◆ **TASK**
Using the records beneath, say how many lines contain the word "können", without comment.

◆ **DATA EXTRACTS**
§ §

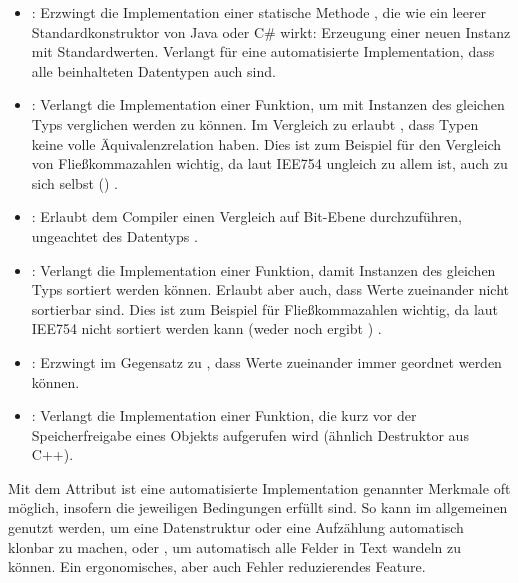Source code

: \begin{itemize}
	\item {}: Erzwingt die Implementation einer statische Methode , die wie ein leerer Standardkonstruktor von Java oder C\# wirkt: Erzeugung einer neuen Instanz mit Standardwerten.
	Verlangt für eine automatisierte Implementation, dass alle beinhalteten Datentypen auch  sind.
	
	\item {}: Verlangt die Implementation einer Funktion, um mit Instanzen des gleichen Typs verglichen werden zu können.
	Im Vergleich zu  erlaubt , dass Typen keine volle Äquivalenzrelation haben.
	Dies ist zum Beispiel für den Vergleich von Fließkommazahlen wichtig, da laut IEE754   ungleich zu allem ist, auch zu sich selbst () \cite{wiki:nan}\cite[272-275]{rust:orly_programming}\cite{rust:doc:partialeq}.
	
	\item {}: Erlaubt dem Compiler einen Vergleich auf Bit-Ebene durchzuführen, ungeachtet des Datentyps \cite{rust:doc:eq}.
	
	\item {}: Verlangt die Implementation einer Funktion, damit Instanzen des gleichen Typs sortiert werden können. Erlaubt aber auch, dass Werte zueinander nicht sortierbar sind.
	Dies ist zum Beispiel für Fließkommazahlen wichtig, da laut IEE754   nicht sortiert werden kann (weder  noch  ergibt ) \cite{wiki:nan}\cite[275-277]{rust:orly_programming}\cite{rust:doc:partialord}.
	
	\item {}: Erzwingt im Gegensatz zu , dass Werte zueinander immer geordnet werden können.
	
	\item {}: Verlangt die Implementation einer Funktion, die kurz vor der Speicherfreigabe eines Objekts aufgerufen wird (ähnlich Destruktor aus C++).
\end{itemize}

Mit dem Attribut \rustcinline{#[derive(..)]} ist eine automatisierte Implementation genannter Merkmale oft möglich, insofern die jeweiligen Bedingungen erfüllt sind.
So kann im allgemeinen  genutzt werden, um eine Datenstruktur oder eine Aufzählung automatisch klonbar zu machen, oder , um automatisch alle Felder in Text wandeln zu können.
Ein ergonomisches, aber auch Fehler reduzierendes Feature.

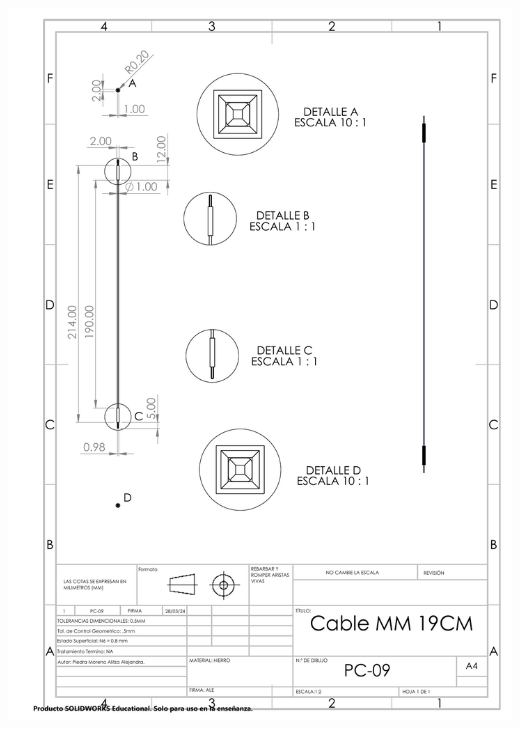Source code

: \begin{center}
\includegraphics[width=.9\textwidth]{22/img/cableMMDibujo.PDF}~\\[15cm]

\end{center}




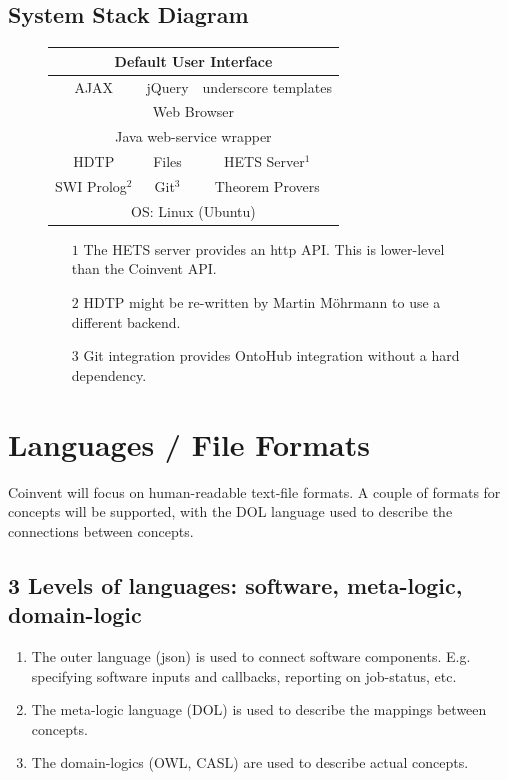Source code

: \subsection{System Stack Diagram}

\begin{figure}[!h]
\begin{center}
\begin{tabular}{|c|c|c|}
\hline
\multicolumn{3}{|c|}{Default User Interface}\\
\hline
AJAX&jQuery&underscore templates\\
\hline
\multicolumn{3}{|c|}{Web Browser}\\
\hline
\multicolumn{3}{|c|}{Java web-service wrapper}\\
\hline
HDTP&Files&HETS Server$^1$\\
\hline
SWI Prolog$^2$&Git$^3$&Theorem Provers\\
\hline
\multicolumn{3}{|c|}{OS: Linux (Ubuntu)}\\
\hline
\end{tabular}
\end{center}
\begin{footnotesize}
\begin{itemize}
\item[$1$]{The HETS server provides an http API. This is lower-level than the Coinvent API.}
\item[$2$]{HDTP might be re-written by Martin Möhrmann to use a different backend.}
\item[$3$]{Git integration provides OntoHub integration without a hard dependency.}
\end{itemize}
\end{footnotesize}
\end{figure}

\section{Languages / File Formats}\label{sec:languages}

Coinvent will focus on human-readable text-file formats. 
A couple of formats for concepts will be supported, with the DOL language used to describe the connections between concepts.
\subsection{3 Levels of languages: software, meta-logic, domain-logic}
\begin{enumerate}
\item The outer language (json) is used to connect software components. E.g. specifying software inputs and callbacks, reporting on job-status, etc.
\item The meta-logic language (DOL) is used to describe the mappings between concepts.
\item The domain-logics (OWL, CASL) are used to describe actual concepts.
\end{enumerate}


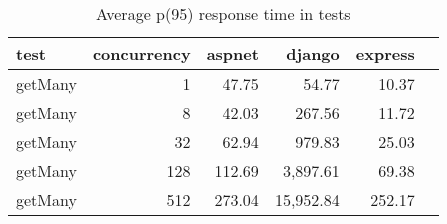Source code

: \FloatBarrier
\begin{table}[!htp]\centering
    \caption{Average p(95) response time in tests}\label{tab:resultsGetMany}
    \scriptsize
    \begin{tabular}{lrrrrr}\toprule
        test    & concurrency & aspnet & django    & express \\\midrule
        getMany & 1           & 47.75  & 54.77     & 10.37   \\
        getMany & 8           & 42.03  & 267.56    & 11.72   \\
        getMany & 32          & 62.94  & 979.83    & 25.03   \\
        getMany & 128         & 112.69 & 3,897.61  & 69.38   \\
        getMany & 512         & 273.04 & 15,952.84 & 252.17  \\
        \bottomrule
    \end{tabular}
\end{table}
\FloatBarrier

§ §

◆ **SOLUTION TO THIS PROBLEM**
4